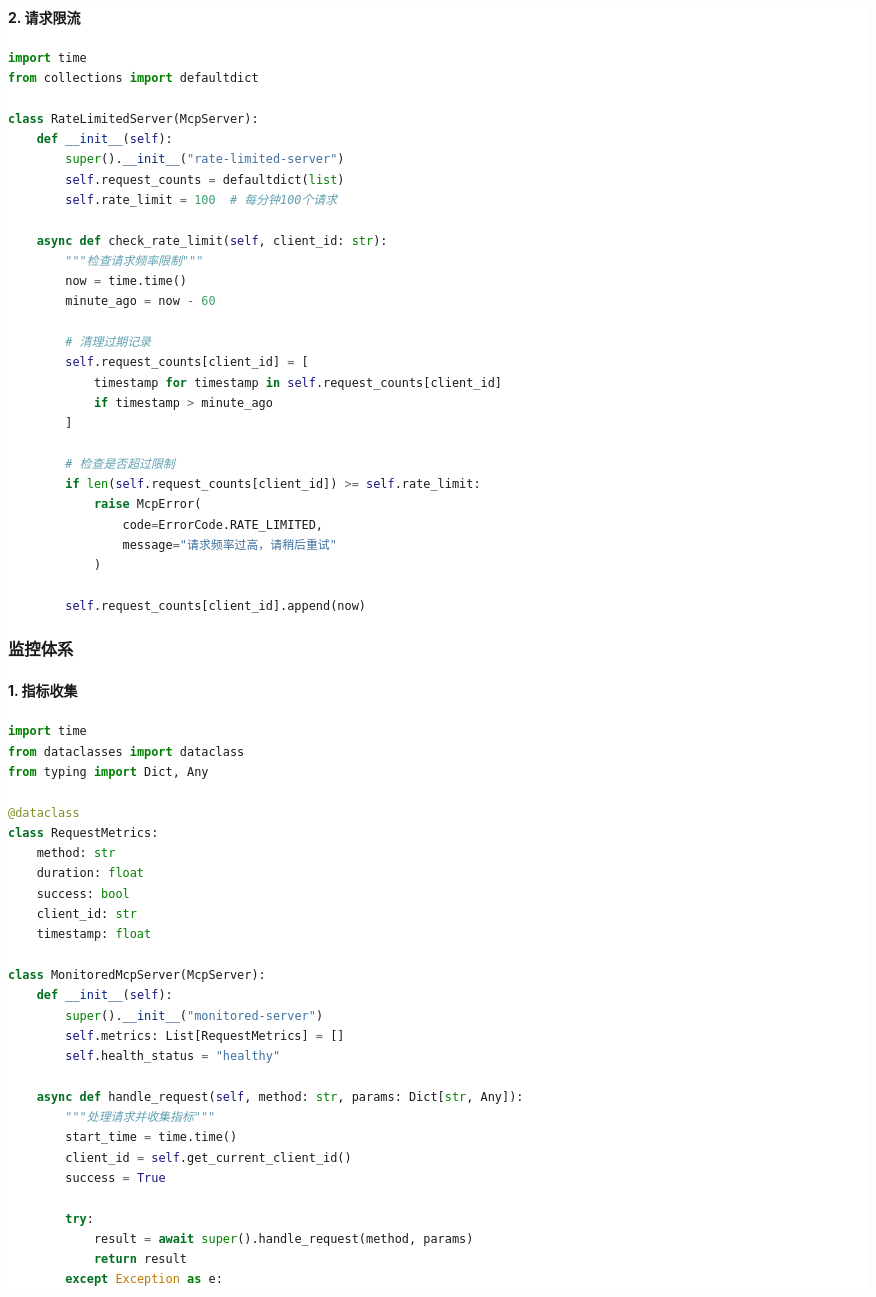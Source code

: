 #### 2. 请求限流
```python
import time
from collections import defaultdict

class RateLimitedServer(McpServer):
    def __init__(self):
        super().__init__("rate-limited-server")
        self.request_counts = defaultdict(list)
        self.rate_limit = 100  # 每分钟100个请求
    
    async def check_rate_limit(self, client_id: str):
        """检查请求频率限制"""
        now = time.time()
        minute_ago = now - 60
        
        # 清理过期记录
        self.request_counts[client_id] = [
            timestamp for timestamp in self.request_counts[client_id]
            if timestamp > minute_ago
        ]
        
        # 检查是否超过限制
        if len(self.request_counts[client_id]) >= self.rate_limit:
            raise McpError(
                code=ErrorCode.RATE_LIMITED,
                message="请求频率过高，请稍后重试"
            )
        
        self.request_counts[client_id].append(now)
```

### 监控体系

#### 1. 指标收集
```python
import time
from dataclasses import dataclass
from typing import Dict, Any

@dataclass
class RequestMetrics:
    method: str
    duration: float
    success: bool
    client_id: str
    timestamp: float

class MonitoredMcpServer(McpServer):
    def __init__(self):
        super().__init__("monitored-server")
        self.metrics: List[RequestMetrics] = []
        self.health_status = "healthy"
    
    async def handle_request(self, method: str, params: Dict[str, Any]):
        """处理请求并收集指标"""
        start_time = time.time()
        client_id = self.get_current_client_id()
        success = True
        
        try:
            result = await super().handle_request(method, params)
            return result
        except Exception as e:
```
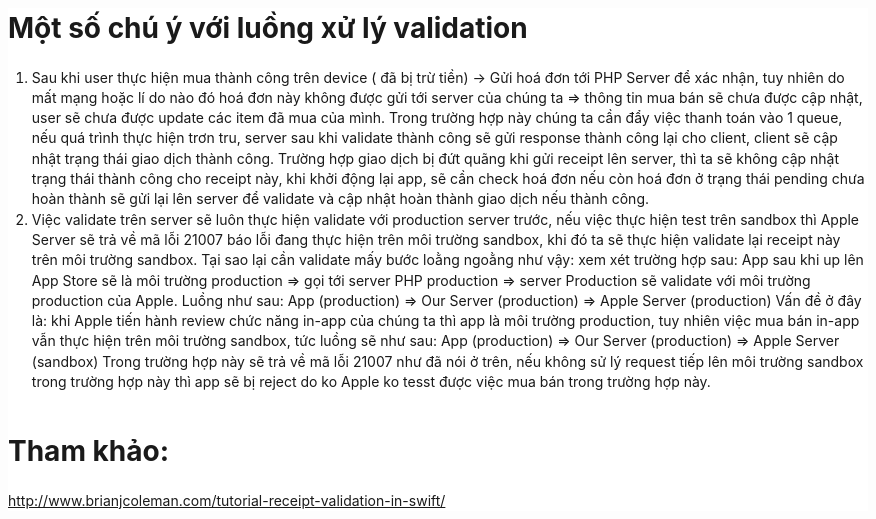 # Một số chú ý với luồng xử lý validation 
1. Sau khi user thực hiện mua thành công trên device ( đã bị trừ tiền) -> Gửi hoá đơn tới PHP Server để xác nhận, tuy nhiên do mất mạng hoặc lí do nào đó hoá đơn này không được gửi tới server của chúng ta => thông tin mua bán sẽ chưa được cập nhật, user sẽ chưa được update các item đã mua của mình. 
Trong trường hợp này chúng ta cần đẩy việc thanh toán vào 1 queue, nếu quá trình thực hiện trơn tru, server sau khi validate thành công sẽ gửi response thành công lại cho client, client sẽ cập nhật trạng thái giao dịch thành công. Trường hợp giao dịch bị đứt quãng khi gửi receipt lên server, thì ta sẽ không cập nhật trạng thái thành công cho receipt này, khi khởi động lại app, sẽ cần check hoá đơn nếu còn hoá đơn ở trạng thái pending chưa hoàn thành sẽ gửi lại lên server để validate và cập nhật hoàn thành giao dịch nếu thành công. 
2. Việc validate trên server sẽ luôn thực hiện validate với production server trước, nếu việc thực hiện test trên sandbox thì Apple Server sẽ trả về mã lỗi 21007 báo lỗi đang thực hiện trên môi trường sandbox, khi đó ta sẽ thực hiện validate lại receipt này trên môi trường sandbox. 
Tại sao lại cần validate mấy bước loằng ngoằng như vậy: xem xét trường hợp sau: 
App sau khi up lên App Store sẽ là môi trường production => gọi tới server PHP production => server Production sẽ validate với môi trường production của Apple. Luồng như sau: 
App (production) => Our Server (production) => Apple Server (production) 
Vấn đề ở đây là: khi Apple tiến hành review chức năng in-app của chúng ta thì app là môi trường production, tuy nhiên việc mua bán in-app vẫn thực hiện trên môi trường sandbox, tức luồng sẽ như sau: 
App (production) => Our Server (production) => Apple Server (sandbox)
Trong trường hợp này sẽ trả về mã lỗi 21007 như đã nói ở trên, nếu không sử lý request tiếp lên môi trường sandbox trong trường hợp này thì app sẽ bị reject do ko Apple ko tesst được việc mua bán trong trường hợp này. 

# Tham khảo: 
http://www.brianjcoleman.com/tutorial-receipt-validation-in-swift/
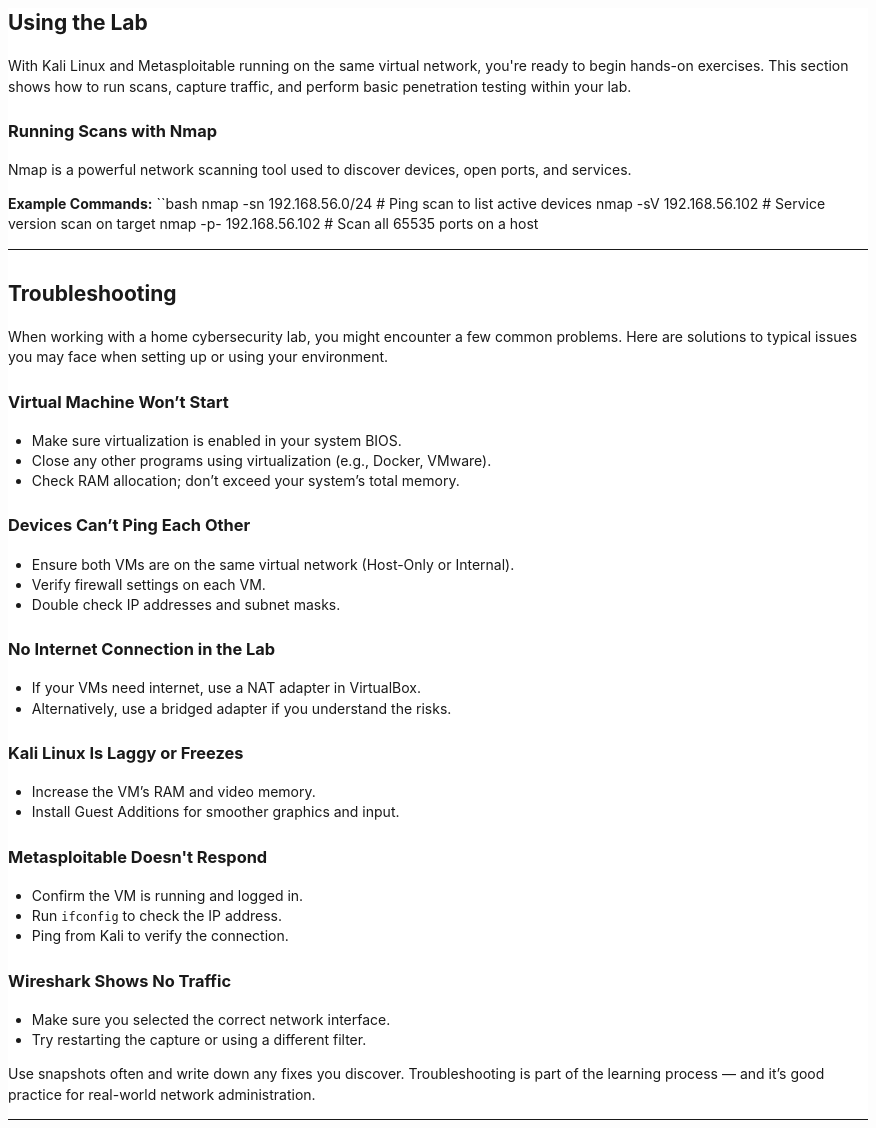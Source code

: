 ## Using the Lab
With Kali Linux and Metasploitable running on the same virtual network, you're ready to begin hands-on exercises. This section shows how to run scans, capture traffic, and perform basic penetration testing within your lab.

### Running Scans with Nmap
Nmap is a powerful network scanning tool used to discover devices, open ports, and services.

**Example Commands:**
``bash
nmap -sn 192.168.56.0/24       # Ping scan to list active devices
nmap -sV 192.168.56.102        # Service version scan on target
nmap -p- 192.168.56.102        # Scan all 65535 ports on a host

---

## Troubleshooting
When working with a home cybersecurity lab, you might encounter a few common problems. Here are solutions to typical issues you may face when setting up or using your environment.

### Virtual Machine Won’t Start
- Make sure virtualization is enabled in your system BIOS.
- Close any other programs using virtualization (e.g., Docker, VMware).
- Check RAM allocation; don’t exceed your system’s total memory.

### Devices Can’t Ping Each Other
- Ensure both VMs are on the same virtual network (Host-Only or Internal).
- Verify firewall settings on each VM.
- Double check IP addresses and subnet masks.

### No Internet Connection in the Lab
- If your VMs need internet, use a NAT adapter in VirtualBox.
- Alternatively, use a bridged adapter if you understand the risks.

### Kali Linux Is Laggy or Freezes
- Increase the VM’s RAM and video memory.
- Install Guest Additions for smoother graphics and input.

### Metasploitable Doesn't Respond
- Confirm the VM is running and logged in.
- Run `ifconfig` to check the IP address.
- Ping from Kali to verify the connection.

### Wireshark Shows No Traffic
- Make sure you selected the correct network interface.
- Try restarting the capture or using a different filter.

Use snapshots often and write down any fixes you discover. Troubleshooting is part of the learning process — and it’s good practice for real-world network administration.

---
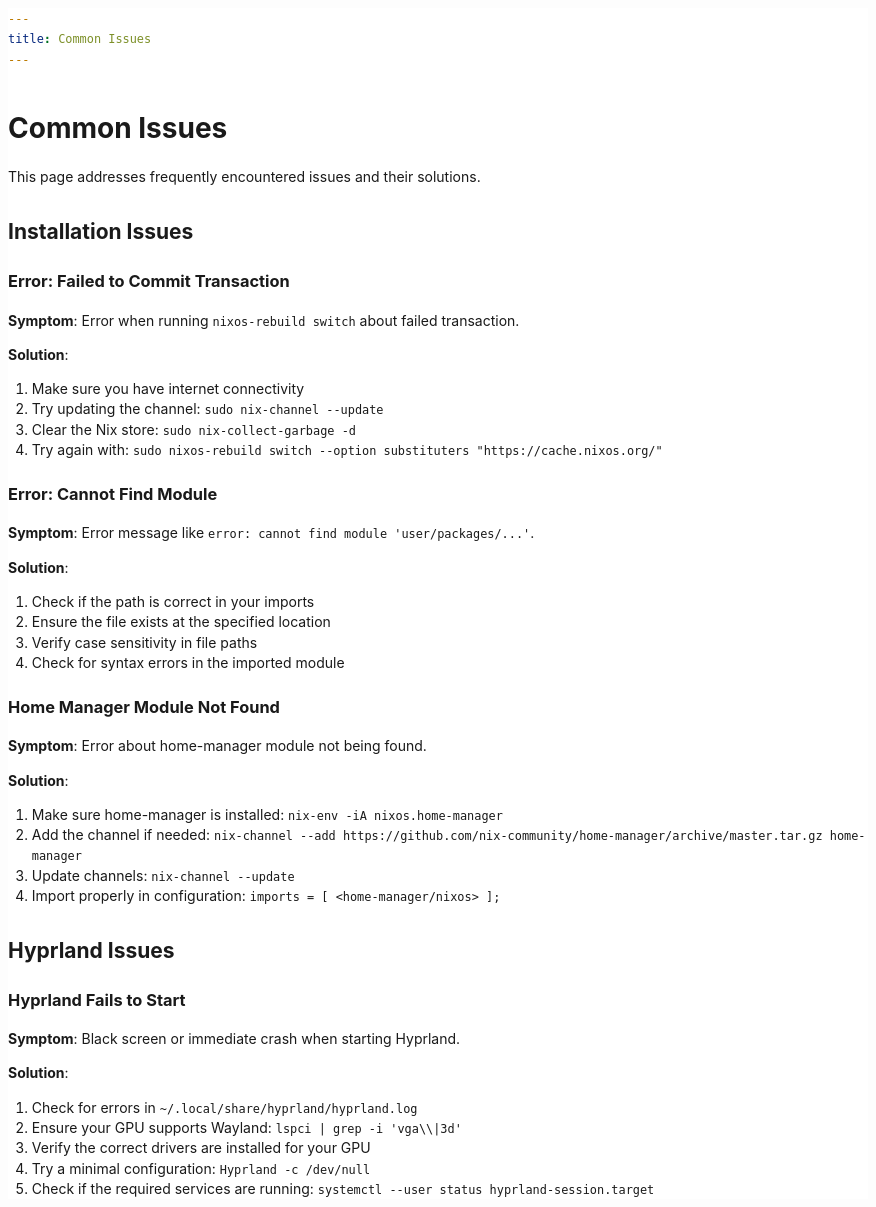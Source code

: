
 ```yaml
---
title: Common Issues
---
```


# Common Issues

This page addresses frequently encountered issues and their solutions.

## Installation Issues

### Error: Failed to Commit Transaction

**Symptom**: Error when running `nixos-rebuild switch` about failed transaction.

**Solution**: 
1. Make sure you have internet connectivity
2. Try updating the channel: `sudo nix-channel --update`
3. Clear the Nix store: `sudo nix-collect-garbage -d`
4. Try again with: `sudo nixos-rebuild switch --option substituters "https://cache.nixos.org/"`

### Error: Cannot Find Module

**Symptom**: Error message like `error: cannot find module 'user/packages/...'`.

**Solution**:
1. Check if the path is correct in your imports
2. Ensure the file exists at the specified location
3. Verify case sensitivity in file paths
4. Check for syntax errors in the imported module

### Home Manager Module Not Found

**Symptom**: Error about home-manager module not being found.

**Solution**:
1. Make sure home-manager is installed: `nix-env -iA nixos.home-manager`
2. Add the channel if needed: `nix-channel --add https://github.com/nix-community/home-manager/archive/master.tar.gz home-manager`
3. Update channels: `nix-channel --update`
4. Import properly in configuration: `imports = [ <home-manager/nixos> ];`

## Hyprland Issues

### Hyprland Fails to Start

**Symptom**: Black screen or immediate crash when starting Hyprland.

**Solution**:
1. Check for errors in `~/.local/share/hyprland/hyprland.log`
2. Ensure your GPU supports Wayland: `lspci | grep -i 'vga\\|3d'`
3. Verify the correct drivers are installed for your GPU
4. Try a minimal configuration: `Hyprland -c /dev/null`
5. Check if the required services are running: `systemctl --user status hyprland-session.target`
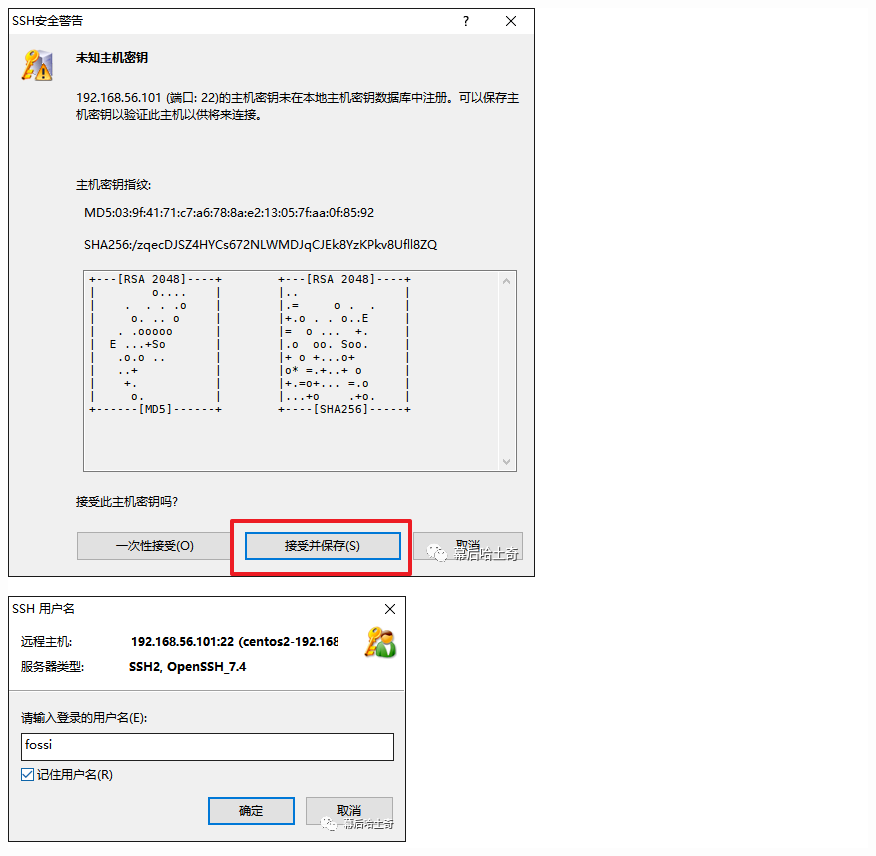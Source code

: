 ![图片](Virtualbox安装Centos7实战.assets/image-20241025145538526.png)

![图片](Virtualbox安装Centos7实战.assets/image-20241025145538527.png)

◆ **Exercise prompt**: Transcribe the complete set of entries verbatim. No pictures belong in the copy.

◆ **Answer space**:
Source code

: #### 2. 请求限流
```python
import time
from collections import defaultdict

class RateLimitedServer(McpServer):
    def __init__(self):
        super().__init__("rate-limited-server")
        self.request_counts = defaultdict(list)
        self.rate_limit = 100  # 每分钟100个请求
    
    async def check_rate_limit(self, client_id: str):
        """检查请求频率限制"""
        now = time.time()
        minute_ago = now - 60
        
        # 清理过期记录
        self.request_counts[client_id] = [
            timestamp for timestamp in self.request_counts[client_id]
            if timestamp > minute_ago
        ]
        
        # 检查是否超过限制
        if len(self.request_counts[client_id]) >= self.rate_limit:
            raise McpError(
                code=ErrorCode.RATE_LIMITED,
                message="请求频率过高，请稍后重试"
            )
        
        self.request_counts[client_id].append(now)
```

### 监控体系

#### 1. 指标收集
```python
import time
from dataclasses import dataclass
from typing import Dict, Any

@dataclass
class RequestMetrics:
    method: str
    duration: float
    success: bool
    client_id: str
    timestamp: float

class MonitoredMcpServer(McpServer):
    def __init__(self):
        super().__init__("monitored-server")
        self.metrics: List[RequestMetrics] = []
        self.health_status = "healthy"
    
    async def handle_request(self, method: str, params: Dict[str, Any]):
        """处理请求并收集指标"""
        start_time = time.time()
        client_id = self.get_current_client_id()
        success = True
        
        try:
            result = await super().handle_request(method, params)
            return result
        except Exception as e:
```
 # Một số chú ý với luồng xử lý validation 
1. Sau khi user thực hiện mua thành công trên device ( đã bị trừ tiền) -> Gửi hoá đơn tới PHP Server để xác nhận, tuy nhiên do mất mạng hoặc lí do nào đó hoá đơn này không được gửi tới server của chúng ta => thông tin mua bán sẽ chưa được cập nhật, user sẽ chưa được update các item đã mua của mình. 
Trong trường hợp này chúng ta cần đẩy việc thanh toán vào 1 queue, nếu quá trình thực hiện trơn tru, server sau khi validate thành công sẽ gửi response thành công lại cho client, client sẽ cập nhật trạng thái giao dịch thành công. Trường hợp giao dịch bị đứt quãng khi gửi receipt lên server, thì ta sẽ không cập nhật trạng thái thành công cho receipt này, khi khởi động lại app, sẽ cần check hoá đơn nếu còn hoá đơn ở trạng thái pending chưa hoàn thành sẽ gửi lại lên server để validate và cập nhật hoàn thành giao dịch nếu thành công. 
2. Việc validate trên server sẽ luôn thực hiện validate với production server trước, nếu việc thực hiện test trên sandbox thì Apple Server sẽ trả về mã lỗi 21007 báo lỗi đang thực hiện trên môi trường sandbox, khi đó ta sẽ thực hiện validate lại receipt này trên môi trường sandbox. 
Tại sao lại cần validate mấy bước loằng ngoằng như vậy: xem xét trường hợp sau: 
App sau khi up lên App Store sẽ là môi trường production => gọi tới server PHP production => server Production sẽ validate với môi trường production của Apple. Luồng như sau: 
App (production) => Our Server (production) => Apple Server (production) 
Vấn đề ở đây là: khi Apple tiến hành review chức năng in-app của chúng ta thì app là môi trường production, tuy nhiên việc mua bán in-app vẫn thực hiện trên môi trường sandbox, tức luồng sẽ như sau: 
App (production) => Our Server (production) => Apple Server (sandbox)
Trong trường hợp này sẽ trả về mã lỗi 21007 như đã nói ở trên, nếu không sử lý request tiếp lên môi trường sandbox trong trường hợp này thì app sẽ bị reject do ko Apple ko tesst được việc mua bán trong trường hợp này. 

# Tham khảo: 
http://www.brianjcoleman.com/tutorial-receipt-validation-in-swift/
Source code

: ## Using the Lab
With Kali Linux and Metasploitable running on the same virtual network, you're ready to begin hands-on exercises. This section shows how to run scans, capture traffic, and perform basic penetration testing within your lab.

### Running Scans with Nmap
Nmap is a powerful network scanning tool used to discover devices, open ports, and services.

**Example Commands:**
``bash
nmap -sn 192.168.56.0/24       # Ping scan to list active devices
nmap -sV 192.168.56.102        # Service version scan on target
nmap -p- 192.168.56.102        # Scan all 65535 ports on a host

---

## Troubleshooting
When working with a home cybersecurity lab, you might encounter a few common problems. Here are solutions to typical issues you may face when setting up or using your environment.

### Virtual Machine Won’t Start
- Make sure virtualization is enabled in your system BIOS.
- Close any other programs using virtualization (e.g., Docker, VMware).
- Check RAM allocation; don’t exceed your system’s total memory.

### Devices Can’t Ping Each Other
- Ensure both VMs are on the same virtual network (Host-Only or Internal).
- Verify firewall settings on each VM.
- Double check IP addresses and subnet masks.

### No Internet Connection in the Lab
- If your VMs need internet, use a NAT adapter in VirtualBox.
- Alternatively, use a bridged adapter if you understand the risks.

### Kali Linux Is Laggy or Freezes
- Increase the VM’s RAM and video memory.
- Install Guest Additions for smoother graphics and input.

### Metasploitable Doesn't Respond
- Confirm the VM is running and logged in.
- Run `ifconfig` to check the IP address.
- Ping from Kali to verify the connection.

### Wireshark Shows No Traffic
- Make sure you selected the correct network interface.
- Try restarting the capture or using a different filter.

Use snapshots often and write down any fixes you discover. Troubleshooting is part of the learning process — and it’s good practice for real-world network administration.

---
Source code

:
 ```yaml
---
title: Common Issues
---
```


# Common Issues

This page addresses frequently encountered issues and their solutions.

## Installation Issues

### Error: Failed to Commit Transaction

**Symptom**: Error when running `nixos-rebuild switch` about failed transaction.

**Solution**: 
1. Make sure you have internet connectivity
2. Try updating the channel: `sudo nix-channel --update`
3. Clear the Nix store: `sudo nix-collect-garbage -d`
4. Try again with: `sudo nixos-rebuild switch --option substituters "https://cache.nixos.org/"`

### Error: Cannot Find Module

**Symptom**: Error message like `error: cannot find module 'user/packages/...'`.

**Solution**:
1. Check if the path is correct in your imports
2. Ensure the file exists at the specified location
3. Verify case sensitivity in file paths
4. Check for syntax errors in the imported module

### Home Manager Module Not Found

**Symptom**: Error about home-manager module not being found.

**Solution**:
1. Make sure home-manager is installed: `nix-env -iA nixos.home-manager`
2. Add the channel if needed: `nix-channel --add https://github.com/nix-community/home-manager/archive/master.tar.gz home-manager`
3. Update channels: `nix-channel --update`
4. Import properly in configuration: `imports = [ <home-manager/nixos> ];`

## Hyprland Issues

### Hyprland Fails to Start

**Symptom**: Black screen or immediate crash when starting Hyprland.

**Solution**:
1. Check for errors in `~/.local/share/hyprland/hyprland.log`
2. Ensure your GPU supports Wayland: `lspci | grep -i 'vga\\|3d'`
3. Verify the correct drivers are installed for your GPU
4. Try a minimal configuration: `Hyprland -c /dev/null`
5. Check if the required services are running: `systemctl --user status hyprland-session.target`
Source code

: ![图片](Virtualbox安装Centos7实战.assets/image-20241025145538526.png)

![图片](Virtualbox安装Centos7实战.assets/image-20241025145538527.png)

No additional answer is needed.